Related ethnic groups
- Dhaiso, Kamba, Mijikenda, Shirazi, Swahili, other Bantu peoples

= Segeju people =

Ethnic group from Tanga Region of Tanzania

The Segeju (Swahili: Wasegeju; Mijikenda: Asagidzu) are a Bantu ethnolinguistic group mostly based in Tanzania's Tanga Region (particularly Mkinga District) and Kenya's Kwale County. Most Segeju reside in the small coastal strip between the Tanzanian city of Tanga and the Kenyan-Tanzanian border. However, some Segeju have migrated to urban areas in other parts of Tanzania or Kenya (e.g. Mombasa), in hopes of better employment opportunities and quality of life. Segeju migration to urban areas often results in severance of community ties, leading to a lack of transmission of important cultural traditions and language.

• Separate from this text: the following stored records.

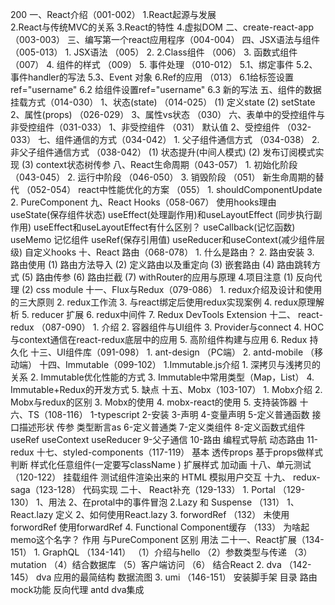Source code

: 200
一、React介绍（001-002）
    1.React起源与发展    
    2.React与传统MVC的关系
    3.React的特性
    4.虚拟DOM
二、create-react-app（003-003）
三、编写第一个react应用程序（004-004）
四、JSX语法与组件（005-013）
    1. JSX语法 （005）
    2. 2.Class组件 （006）
    3. 函数式组件 （007）
    4. 组件的样式 （009）
    5. 事件处理 （010-012）
       5.1、绑定事件
       5.2、事件handler的写法
       5.3、Event 对象
    6.Ref的应用  （013）
       6.1给标签设置ref="username"
       6.2 给组件设置ref="username"
       6.3  新的写法
五、组件的数据挂载方式（014-030）
    1、状态(state)    （014-025）
       (1) 定义state
       (2) setState
    2、属性(props)   （026-029）
    3、属性vs状态 （030）
六、表单中的受控组件与非受控组件（031-033）
    1、非受控组件 （031）
    默认值
    2、受控组件  （032-033）
七、组件通信的方式（034-042）
    1. 父子组件通信方式 （034-038）
    2. 非父子组件通信方式  （038-042）
       (1) 状态提升(中间人模式)
       (2)  发布订阅模式实现
       (3)  context状态树传参
八、React生命周期（043-057）
    1. 初始化阶段 （043-045）
    2. 运行中阶段  （046-050）
    3. 销毁阶段  （051）
    新生命周期的替代 （052-054）
    react中性能优化的方案 （055）
       1. shouldComponentUpdate 
       2. PureComponent 
九、React Hooks（058-067）
    使用hooks理由
    useState(保存组件状态)
    useEffect(处理副作用)和useLayoutEffect (同步执行副作用)
    useEffect和useLayoutEffect有什么区别？
    useCallback(记忆函数)
    useMemo 记忆组件
    useRef(保存引用值)
    useReducer和useContext(减少组件层级)
    自定义hooks
十、React 路由（068-078）
    1. 什么是路由？
    2. 路由安装
    3. 路由使用
       (1) 路由方法导入
       (2) 定义路由以及重定向
       (3) 嵌套路由
       (4) 路由跳转方式
       (5)  路由传参
       (6)  路由拦截
       (7)  withRouter的应用与原理 
    4.项目注意
       (1) 反向代理
       (2)  css module
十一、Flux与Redux（079-086）
    1. redux介绍及设计和使用的三大原则
    2. redux工作流
    3. 与react绑定后使用redux实现案例
    4. redux原理解析
    5. reducer 扩展
    6. redux中间件
    7. Redux DevTools Extension
十二、 react-redux （087-090）
    1. 介绍
    2. 容器组件与UI组件
    3. Provider与connect 
    4. HOC与context通信在react-redux底层中的应用
    5. 高阶组件构建与应用
    6. Redux 持久化
十三、UI组件库（091-098）
    1. ant-design （PC端）
    2. antd-mobile （移动端）
十四、Immutable（099-102）
    1.Immutable.js介绍
    1. 深拷贝与浅拷贝的关系
    2. Immutable优化性能的方式
    3. Immutable中常用类型（Map，List）
    4. Immutable+Redux的开发方式
    5. 缺点
十五、Mobx（103-107）
    1. Mobx介绍
    2. Mobx与redux的区别
    3. Mobx的使用
    4. mobx-react的使用
    5. 支持装饰器
十六、TS（108-116）
    1-typescript
    2-安装
    3-声明
    4-变量声明
    5-定义普通函数
        接口描述形状
        传参
        类型断言as
    6-定义普通类
    7-定义类组件
    8-定义函数式组件
        useRef
        useContext
        useReducer
    9-父子通信
    10-路由
        编程式导航
        动态路由
    11-redux 
十七、styled-components（117-119）
    基本
    透传props
    基于props做样式判断
    样式化任意组件(一定要写className )
    扩展样式
    加动画
十八、单元测试（120-122）
    挂载组件
    测试组件渲染出来的 HTML
    模拟用户交互
十九、 redux-saga（123-128）
    代码实现
二十、 React补充（129-133）
    1. Portal （129-130）
       1、用法
       2、在protal中的事件冒泡
    2.Lazy 和 Suspense  （131）
       1、React.lazy 定义
       2、如何使用React.lazy
    3. forwordRef  （132）
       未使用forwordRef
       使用forwardRef
    4. Functional Component缓存 （133）
       为啥起memo这个名字？
       作用
       与PureComponent 区别
       用法
二十一、React扩展（134-151）
    1. GraphQL  （134-141）
       （1）介绍与hello
       （2）参数类型与传递
       （3）mutation
       （4）结合数据库
       （5）客户端访问
       （6） 结合React
    2. dva  （142-145）
       dva 应用的最简结构
       数据流图
    3. umi  （146-151）
       安装脚手架
       目录
       路由
       mock功能
       反向代理
       antd
       dva集成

In 2012, the Segeju population was estimated to number fewer than 25,000, with fewer than 7,000 speaking the Segeju language. The Segeju have kinship relations with the Digo people, who are part of the nine tribes of the Mijikenda. Additionally, the Segeju have affines with the nearby Swahili and Shirazi. As a result, many Segeju have adopted the Swahili and Digo languages as mediums for wider communication.

==Ethnonym==

The ethnonym of Segeju is said to be derived from the Swahili words Kusega, meaning 'to draw' and juu, meaning 'up' or 'high'. The Segeju were said to have acquired the name following contact with the Shirazis in the 17th century, on account of the habit of their wearing of skin garments around their loins higher than was usual.

==History==
===Origins===
Segeju oral traditions describe a close historical connection between them and the Dhaiso, an ethnic group primarily inhabiting the foot of the Usambara Mountains. The mother-tongue of the Dhaiso is a Thagicũ language, which is related to the Kamba language and other Bantu languages of Central Kenya. Some Segeju are aware that their ancestors spoke this Thagicũ language too and of their distant connection to the Kamba, Kikuyu, and other Thagicũ peoples. The linguistic connection between these peoples clearly indicates that the Segeju, Dhaiso, and Central Kenyan Bantu people share a common origin, presumably in the upper reaches of the Tana River.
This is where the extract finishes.